I’ve been thinking recently how lonely it must be for the elderly. I’m not speaking about how often family comes to visit or how much time they spend in a rest home. I’m speaking about their generation passing away and the life experience they shared passing away with them.
I remember my Grandfather watching the History Channel pretty much non-stop. Nobody engaged him in conversation or asked him about his experience. Most of his friends that had experienced the same were now deceased and so he sat there in his recliner simply remembering his own life as a young man in time of war.
How lonely it must be to be surrounded by a younger generation that knows nothing and simply does not care to know about the things you’ve experienced in life. I imagine it to be as though one is stuck at port waving goodbye to old friends who have embarked upon the final journey we experience with death.
I watched a movie recently that really put this in perspective called “Ode to My Father.” It is a South Korean movie that follows the tremendous events of a Korean man who experienced the war as a child and then had many other major life events such as working in a coal mine in Germany. He kept a simple store and as the neighborhood grew up around him and modern buildings erected, he refused to change. The young would always tease him calling him hold fashioned and stubborn but he was still waiting for his father to return who told him he would meet him at this store when they were separated during the chaotic events during the war. He never arrived but did come to the old man in an apparition
I imagine myself growing old, my friends passing away and how nobody will be interested in my own life events. They may listen with a sympathetic ear but can never really relate. I’ll be alone, reading this very post and reminiscing about my own past.
How lonely it must be to grow elderly with nobody to relate to. I imagine that when this feeling grows severe I would rather walk into the waves of the Pacific Ocean never to return. The young would try to stop me, just to keep me around for their own sake, to keep me on the mantle as a souvenir, as something that “belongs” to them and thus something with which they would rather not depart as it might make them sad with no thought to my own feelings. Our society only focuses on keeping something alive at all costs because they believe that any type of life is better than death. If I should become incapacitated or if I’ve grown so lonely in my old age I truly hope I’m able to leave this world in a fashion of my own choosing and not have a tired life drawn out by a society that simply cannot understand when letting go is the best option.
It is now, at 38 years old that I understand the importance and am truly interested in listening to the stories of the old. In fact, I bought a book called “Memories of Silk and Straw,” which is written by a Japanese doctor who also realized how precious the memories of the elderly are. He tended the elderly and through their stories made a marvelous book. Society forgets the past, and does not care. This is a grave mistake as a society should learn from the past but more importantly these memories should be kept alive for their own sake.
I am master of my own ship and God forbid the day when others try to take the wheel and dictate what I should do with my own life. Should I have the fortune to grow very old, I may one day disappear without warning but would be certain to leave a message of farewell should you be clever enough to find it.
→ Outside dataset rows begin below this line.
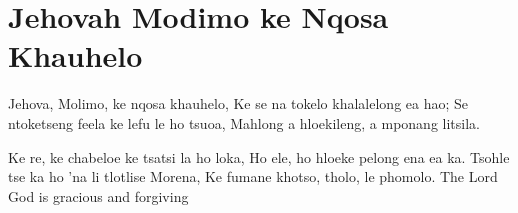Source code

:\starttocol
\chapter{Jehovah Modimo ke Nqosa Khauhelo}
\nexttocol
\hfill{\it }
\stoptocol
\starttocol
\startlines
{\sc Jehova}, Molimo, ke nqosa khauhelo,
Ke se na tokelo khalalelong ea hao;
Se ntoketseng feela ke lefu le ho tsuoa,
Mahlong a hloekileng, a mponang litsila.

Ke re, ke chabeloe ke tsatsi la ho loka,
Ho ele, ho hloeke pelong ena ea ka.
Tsohle tse ka ho 'na li tlotlise Morena,
Ke fumane khotso, tholo, le phomolo.
\stoplines
\nexttocol
The Lord God is gracious and forgiving
\stoptocol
Do not try to stop me or I would prefer you be disinherited.
I often write about my descendants hearing this very post in hologram that looks like me. From an article I discovered today about Japanese scientists creating a touchable hologram I imagine that my idea will turn into a reality in 50 years or so.
Thus, I give my descendants these instructions. If I ever lose my mind it is my will to die as quickly as possible. If I’m at a state where I no longer have any say over my own affairs or can control the course of my own life I would prefer to stick a dagger in my own belly and be done with it. Should any descendant block these attempts it is my will they be disinherited from any meager fortune I may have and may I return as a ghost to haunt them.
The preferred method of death would be by being dropped in the ocean at night so I can feel the numbing cold of the ocean, look at the stars and slip away into infinity. I imagine that would be a grand finale to a lifetime trying to feel as alive as possible. It is this feeling of being alive which makes me watch the sunsets and sunrises; it is why I enjoy sliding down a mountain on a snowboard or walk quietly through a rice field; it is the reason I get on a surfboard and enjoy being in the ocean even though I may never catch a wave; it is why I lay on the bench outside on a cold night just to look up at the stars and ponder all the unanswerable questions.
To be an old man, bobbing in the ocean while my body slowly turns numb, with the profound depths and unseen creatures below while I look up and the infinity of space and the Milky Way. A life with a unique experience about to slip away forever holds a bit of romanticism, an utterly fantastic way to say goodbye to this world. The worst way would be for you all to stick me in a rest home with young, impatient nurses with whom I can never relate ordering me around and telling me to eat my mashed potatoes which I still hate as I did as a child.
Should I make it to 90 years old I wish to die alone, as far away from the shore and polluting lights as possible. Leave me there to float among the waves and gaze upon the stars; to really feel alive once more. I wish only to ponder the infinite one more time before I join it.